Ghost town Varosha in Cyprus to become tourist attraction

Ghost town Varosha in Cyprus to become tourist attraction

Ghost town Varosha in Cyprus to become tourist attraction

Turkish and Turkish Cypriot authorities have decided to turn Varosha, which has remained abandoned and uninhabited for 46 years, into a major tourism destination.

The people of Turkey and Turkish Cyprus will not accept deadlock as the fate of the long-divided Mediterranean island of Cyprus, said Turkish Vice President Fuat Oktay on Feb. 15.

Oktay’s remarks came during a meeting on the legal, political and economic aspects of reopening the abandoned town of Varosha in the Turkish Cypriot city of Famagusta.

Maraş [Varosha] belongs to the Turkish Republic of Northern Cyprus [TRNC],” Oktay said, using the Turkish name for the city.

“Steps by the TRNC for the economy and welfare of the area are legitimate.”

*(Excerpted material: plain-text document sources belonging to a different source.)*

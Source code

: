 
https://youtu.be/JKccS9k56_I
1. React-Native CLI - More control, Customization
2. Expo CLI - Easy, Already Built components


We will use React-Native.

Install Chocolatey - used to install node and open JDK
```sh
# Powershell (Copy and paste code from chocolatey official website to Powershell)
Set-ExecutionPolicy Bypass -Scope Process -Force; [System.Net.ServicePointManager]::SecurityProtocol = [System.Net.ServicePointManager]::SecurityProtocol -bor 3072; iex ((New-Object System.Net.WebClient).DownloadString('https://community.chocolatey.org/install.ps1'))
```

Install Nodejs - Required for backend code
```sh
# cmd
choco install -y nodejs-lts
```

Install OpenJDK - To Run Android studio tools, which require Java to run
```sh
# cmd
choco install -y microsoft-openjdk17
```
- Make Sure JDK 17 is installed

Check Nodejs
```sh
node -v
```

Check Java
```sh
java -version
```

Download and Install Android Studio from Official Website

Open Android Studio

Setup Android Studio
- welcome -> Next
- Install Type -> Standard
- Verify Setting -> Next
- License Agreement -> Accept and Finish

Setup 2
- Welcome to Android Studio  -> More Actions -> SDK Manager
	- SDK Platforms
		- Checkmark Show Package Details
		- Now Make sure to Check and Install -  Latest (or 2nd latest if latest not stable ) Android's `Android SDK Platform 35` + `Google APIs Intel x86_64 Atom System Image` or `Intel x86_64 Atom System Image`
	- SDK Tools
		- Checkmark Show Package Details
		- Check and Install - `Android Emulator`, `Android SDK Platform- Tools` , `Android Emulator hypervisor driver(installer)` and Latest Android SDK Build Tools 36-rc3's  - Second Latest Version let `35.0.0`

Last year, Oktay said Varosha would reopen after properties in the town were fairly returned to their rightful owners on the basis of historic documents.

Due to the high-level participation of Turkey and the Turkish Cyprus governments, the meeting on Feb. 15, organized by Turkish Bars Association, turned into a “Varosha summit.”

Apart from Vice President Oktay, Turkish Cypriot Prime Minister Ersin Tatar, Turkish Cypriot Foreign Minister Kudret Özersay, Turkish Justice Minister Abdülhamit Gül, Turkish Health Minister Fahrettin Koca, lawmakers, representatives of political parties, lawyers and representatives of non-governmental organizations attended the summit.

Speaking at the opening of the meeting, Oktay said that the city had not hosted such a big meeting since 1974, when the city was closed to civilian settlement.

Varosha is currently an abandoned town where entry is forbidden except for Turkish Cypriot security forces and Turkish army personnel stationed in Turkish Cyprus.

Abandoned after the passage of resolution 550 of 1984 UN Security Council, the “inventory count” decision in Varosha was announced by Turkish Cypriot authorities on June 18, 2019.

Stating that Varosha belongs to Turkish Cyprus, Oktay emphasized that the city turned into a ghost city in time.

“Our soldiers have been in Varosha since 1974. We want civilians to live now. This was a center of attraction, but now it has turned into a city where mice live. The buildings fell. Keeping the city closed cannot be accepted either legally, politically or economically,” Oktay said.

Stating that Varosha was Ottoman foundation land, Oktay said that the property in the city would be returned to the rightful owners in accordance with the international law.

“Foundation possessions cannot be sold or transferred. In Nicosia, we will produce a solution through the Immovable Property Commission, which is also accepted by the ECHR. Claimant Greek Cypriots will also apply,” Oktay added.

Turkish Cypriot leader criticizes the meeting

Meanwhile, Turkish Cypriot President Mustafa Akıncı, who had not been invited to the meeting, stressed that Varosha should not remain closed, but the steps to be taken should be in international law.

“It makes sense if it is handled in a way that contributes to the solution [in Cyprus] without conflict with the U.N.,” Akıncı said.

“Otherwise, this initiative, which was held before a near future election, was very faulty in terms of participation, scope and timing. It is also obvious that it will not serve the desired goal,” he added.

Varosha, a former resort suburb of Famagusta, was abandoned and declared a buffer zone between the communities of the island after the Turkish military intervened as a guarantor power following a Greece-inspired coup attempt in 1974.

Before the split of Cyprus 45 years ago, Varosha was a popular destination for Hollywood stars and wealthy tourists.

Before the closure, there were more than 100 hotels in Varosha, with an accommodation capacity of 10,000.

The closure came at a time when hundreds of new construction projects were underway. The town also hosted a rich library that offered books in Turkish, Greek and English.

Abandoned after the passage of a 1984 UN Security Council resolution, Varosha (Maraş) in Cyprus is currently a ghost town where entry is forbidden.